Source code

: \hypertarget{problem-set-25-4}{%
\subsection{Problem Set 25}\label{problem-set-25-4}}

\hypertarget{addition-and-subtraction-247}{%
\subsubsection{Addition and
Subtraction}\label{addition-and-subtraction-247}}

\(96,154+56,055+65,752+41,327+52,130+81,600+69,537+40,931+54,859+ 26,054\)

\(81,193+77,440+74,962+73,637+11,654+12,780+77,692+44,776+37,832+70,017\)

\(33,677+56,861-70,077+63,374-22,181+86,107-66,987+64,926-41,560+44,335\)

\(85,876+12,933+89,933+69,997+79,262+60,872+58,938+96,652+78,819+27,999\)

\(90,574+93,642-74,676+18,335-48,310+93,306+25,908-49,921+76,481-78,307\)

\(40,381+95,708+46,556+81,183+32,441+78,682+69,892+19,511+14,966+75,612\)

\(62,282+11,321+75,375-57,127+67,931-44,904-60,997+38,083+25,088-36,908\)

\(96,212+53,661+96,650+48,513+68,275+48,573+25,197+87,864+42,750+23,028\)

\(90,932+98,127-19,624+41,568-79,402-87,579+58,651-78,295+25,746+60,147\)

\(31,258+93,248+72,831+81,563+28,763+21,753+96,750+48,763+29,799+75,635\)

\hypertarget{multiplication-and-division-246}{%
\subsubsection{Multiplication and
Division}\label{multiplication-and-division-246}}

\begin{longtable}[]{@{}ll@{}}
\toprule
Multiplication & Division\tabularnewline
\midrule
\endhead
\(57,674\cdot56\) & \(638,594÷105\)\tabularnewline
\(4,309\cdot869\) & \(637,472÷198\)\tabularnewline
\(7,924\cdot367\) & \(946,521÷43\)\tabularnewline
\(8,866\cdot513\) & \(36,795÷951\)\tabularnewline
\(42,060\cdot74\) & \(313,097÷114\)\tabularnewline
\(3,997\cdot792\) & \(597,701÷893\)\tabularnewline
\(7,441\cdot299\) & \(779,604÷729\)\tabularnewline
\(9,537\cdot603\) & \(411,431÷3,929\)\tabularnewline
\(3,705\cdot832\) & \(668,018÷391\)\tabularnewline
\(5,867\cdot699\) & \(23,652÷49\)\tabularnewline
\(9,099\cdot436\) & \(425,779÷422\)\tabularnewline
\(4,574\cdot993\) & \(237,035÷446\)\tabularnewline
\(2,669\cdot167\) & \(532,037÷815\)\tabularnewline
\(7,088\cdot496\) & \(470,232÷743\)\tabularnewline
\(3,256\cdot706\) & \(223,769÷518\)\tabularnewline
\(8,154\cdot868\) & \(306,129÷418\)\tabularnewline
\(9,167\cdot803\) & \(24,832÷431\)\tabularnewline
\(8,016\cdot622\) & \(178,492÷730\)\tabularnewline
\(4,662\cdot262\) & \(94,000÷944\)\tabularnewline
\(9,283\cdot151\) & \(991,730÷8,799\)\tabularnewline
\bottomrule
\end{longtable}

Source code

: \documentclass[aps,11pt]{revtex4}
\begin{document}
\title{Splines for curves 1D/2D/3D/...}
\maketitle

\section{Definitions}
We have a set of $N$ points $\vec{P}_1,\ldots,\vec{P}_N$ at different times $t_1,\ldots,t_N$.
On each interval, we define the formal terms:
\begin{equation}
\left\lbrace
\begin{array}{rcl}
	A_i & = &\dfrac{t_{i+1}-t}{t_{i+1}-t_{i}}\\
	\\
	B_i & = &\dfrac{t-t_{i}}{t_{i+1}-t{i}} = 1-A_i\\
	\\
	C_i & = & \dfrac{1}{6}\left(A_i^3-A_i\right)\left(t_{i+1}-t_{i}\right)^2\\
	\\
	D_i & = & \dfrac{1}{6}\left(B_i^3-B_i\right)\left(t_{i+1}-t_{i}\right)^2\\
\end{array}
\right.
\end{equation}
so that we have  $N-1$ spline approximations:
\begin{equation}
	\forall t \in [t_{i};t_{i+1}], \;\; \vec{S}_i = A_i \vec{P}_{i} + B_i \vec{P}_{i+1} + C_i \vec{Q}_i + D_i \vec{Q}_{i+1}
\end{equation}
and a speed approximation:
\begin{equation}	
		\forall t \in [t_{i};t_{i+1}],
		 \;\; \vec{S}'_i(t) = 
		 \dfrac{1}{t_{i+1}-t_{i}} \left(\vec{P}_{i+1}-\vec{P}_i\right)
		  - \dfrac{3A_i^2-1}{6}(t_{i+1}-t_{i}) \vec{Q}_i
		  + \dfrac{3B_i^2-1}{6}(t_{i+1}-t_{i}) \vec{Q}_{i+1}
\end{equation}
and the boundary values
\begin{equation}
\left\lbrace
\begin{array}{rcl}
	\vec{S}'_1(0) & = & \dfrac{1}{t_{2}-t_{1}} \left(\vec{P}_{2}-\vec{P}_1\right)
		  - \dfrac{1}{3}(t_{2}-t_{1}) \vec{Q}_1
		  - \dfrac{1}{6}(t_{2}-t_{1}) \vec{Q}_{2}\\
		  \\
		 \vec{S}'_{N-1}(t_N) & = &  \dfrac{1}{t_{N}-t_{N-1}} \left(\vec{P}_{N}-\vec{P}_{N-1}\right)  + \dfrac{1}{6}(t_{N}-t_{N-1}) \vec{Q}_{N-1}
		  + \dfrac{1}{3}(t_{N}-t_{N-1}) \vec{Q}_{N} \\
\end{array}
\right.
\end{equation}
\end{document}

^^^^

WHAT YOU ARE ASKED TO DO:
Transcribe the listing above exactly, including every line.

RESPONSE BOX:
Source code

: \hypertarget{problem-set-25-4}{%
\subsection{Problem Set 25}\label{problem-set-25-4}}

\hypertarget{addition-and-subtraction-247}{%
\subsubsection{Addition and
Subtraction}\label{addition-and-subtraction-247}}

\(96,154+56,055+65,752+41,327+52,130+81,600+69,537+40,931+54,859+ 26,054\)

\(81,193+77,440+74,962+73,637+11,654+12,780+77,692+44,776+37,832+70,017\)

\(33,677+56,861-70,077+63,374-22,181+86,107-66,987+64,926-41,560+44,335\)

\(85,876+12,933+89,933+69,997+79,262+60,872+58,938+96,652+78,819+27,999\)

\(90,574+93,642-74,676+18,335-48,310+93,306+25,908-49,921+76,481-78,307\)

\(40,381+95,708+46,556+81,183+32,441+78,682+69,892+19,511+14,966+75,612\)

\(62,282+11,321+75,375-57,127+67,931-44,904-60,997+38,083+25,088-36,908\)

\(96,212+53,661+96,650+48,513+68,275+48,573+25,197+87,864+42,750+23,028\)

\(90,932+98,127-19,624+41,568-79,402-87,579+58,651-78,295+25,746+60,147\)

\(31,258+93,248+72,831+81,563+28,763+21,753+96,750+48,763+29,799+75,635\)

\hypertarget{multiplication-and-division-246}{%
\subsubsection{Multiplication and
Division}\label{multiplication-and-division-246}}

\begin{longtable}[]{@{}ll@{}}
\toprule
Multiplication & Division\tabularnewline
\midrule
\endhead
\(57,674\cdot56\) & \(638,594÷105\)\tabularnewline
\(4,309\cdot869\) & \(637,472÷198\)\tabularnewline
\(7,924\cdot367\) & \(946,521÷43\)\tabularnewline
\(8,866\cdot513\) & \(36,795÷951\)\tabularnewline
\(42,060\cdot74\) & \(313,097÷114\)\tabularnewline
\(3,997\cdot792\) & \(597,701÷893\)\tabularnewline
\(7,441\cdot299\) & \(779,604÷729\)\tabularnewline
\(9,537\cdot603\) & \(411,431÷3,929\)\tabularnewline
\(3,705\cdot832\) & \(668,018÷391\)\tabularnewline
\(5,867\cdot699\) & \(23,652÷49\)\tabularnewline
\(9,099\cdot436\) & \(425,779÷422\)\tabularnewline
\(4,574\cdot993\) & \(237,035÷446\)\tabularnewline
\(2,669\cdot167\) & \(532,037÷815\)\tabularnewline
\(7,088\cdot496\) & \(470,232÷743\)\tabularnewline
\(3,256\cdot706\) & \(223,769÷518\)\tabularnewline
\(8,154\cdot868\) & \(306,129÷418\)\tabularnewline
\(9,167\cdot803\) & \(24,832÷431\)\tabularnewline
\(8,016\cdot622\) & \(178,492÷730\)\tabularnewline
\(4,662\cdot262\) & \(94,000÷944\)\tabularnewline
\(9,283\cdot151\) & \(991,730÷8,799\)\tabularnewline
\bottomrule
\end{longtable}

Source code

: \documentclass[aps,11pt]{revtex4}
\begin{document}
\title{Splines for curves 1D/2D/3D/...}
\maketitle

\section{Definitions}
We have a set of $N$ points $\vec{P}_1,\ldots,\vec{P}_N$ at different times $t_1,\ldots,t_N$.
On each interval, we define the formal terms:
\begin{equation}
\left\lbrace
\begin{array}{rcl}
	A_i & = &\dfrac{t_{i+1}-t}{t_{i+1}-t_{i}}\\
	\\
	B_i & = &\dfrac{t-t_{i}}{t_{i+1}-t{i}} = 1-A_i\\
	\\
	C_i & = & \dfrac{1}{6}\left(A_i^3-A_i\right)\left(t_{i+1}-t_{i}\right)^2\\
	\\
	D_i & = & \dfrac{1}{6}\left(B_i^3-B_i\right)\left(t_{i+1}-t_{i}\right)^2\\
\end{array}
\right.
\end{equation}
so that we have  $N-1$ spline approximations:
\begin{equation}
	\forall t \in [t_{i};t_{i+1}], \;\; \vec{S}_i = A_i \vec{P}_{i} + B_i \vec{P}_{i+1} + C_i \vec{Q}_i + D_i \vec{Q}_{i+1}
\end{equation}
and a speed approximation:
\begin{equation}	
		\forall t \in [t_{i};t_{i+1}],
		 \;\; \vec{S}'_i(t) = 
		 \dfrac{1}{t_{i+1}-t_{i}} \left(\vec{P}_{i+1}-\vec{P}_i\right)
		  - \dfrac{3A_i^2-1}{6}(t_{i+1}-t_{i}) \vec{Q}_i
		  + \dfrac{3B_i^2-1}{6}(t_{i+1}-t_{i}) \vec{Q}_{i+1}
\end{equation}
and the boundary values
\begin{equation}
\left\lbrace
\begin{array}{rcl}
	\vec{S}'_1(0) & = & \dfrac{1}{t_{2}-t_{1}} \left(\vec{P}_{2}-\vec{P}_1\right)
		  - \dfrac{1}{3}(t_{2}-t_{1}) \vec{Q}_1
		  - \dfrac{1}{6}(t_{2}-t_{1}) \vec{Q}_{2}\\
		  \\
		 \vec{S}'_{N-1}(t_N) & = &  \dfrac{1}{t_{N}-t_{N-1}} \left(\vec{P}_{N}-\vec{P}_{N-1}\right)  + \dfrac{1}{6}(t_{N}-t_{N-1}) \vec{Q}_{N-1}
		  + \dfrac{1}{3}(t_{N}-t_{N-1}) \vec{Q}_{N} \\
\end{array}
\right.
\end{equation}
\end{document}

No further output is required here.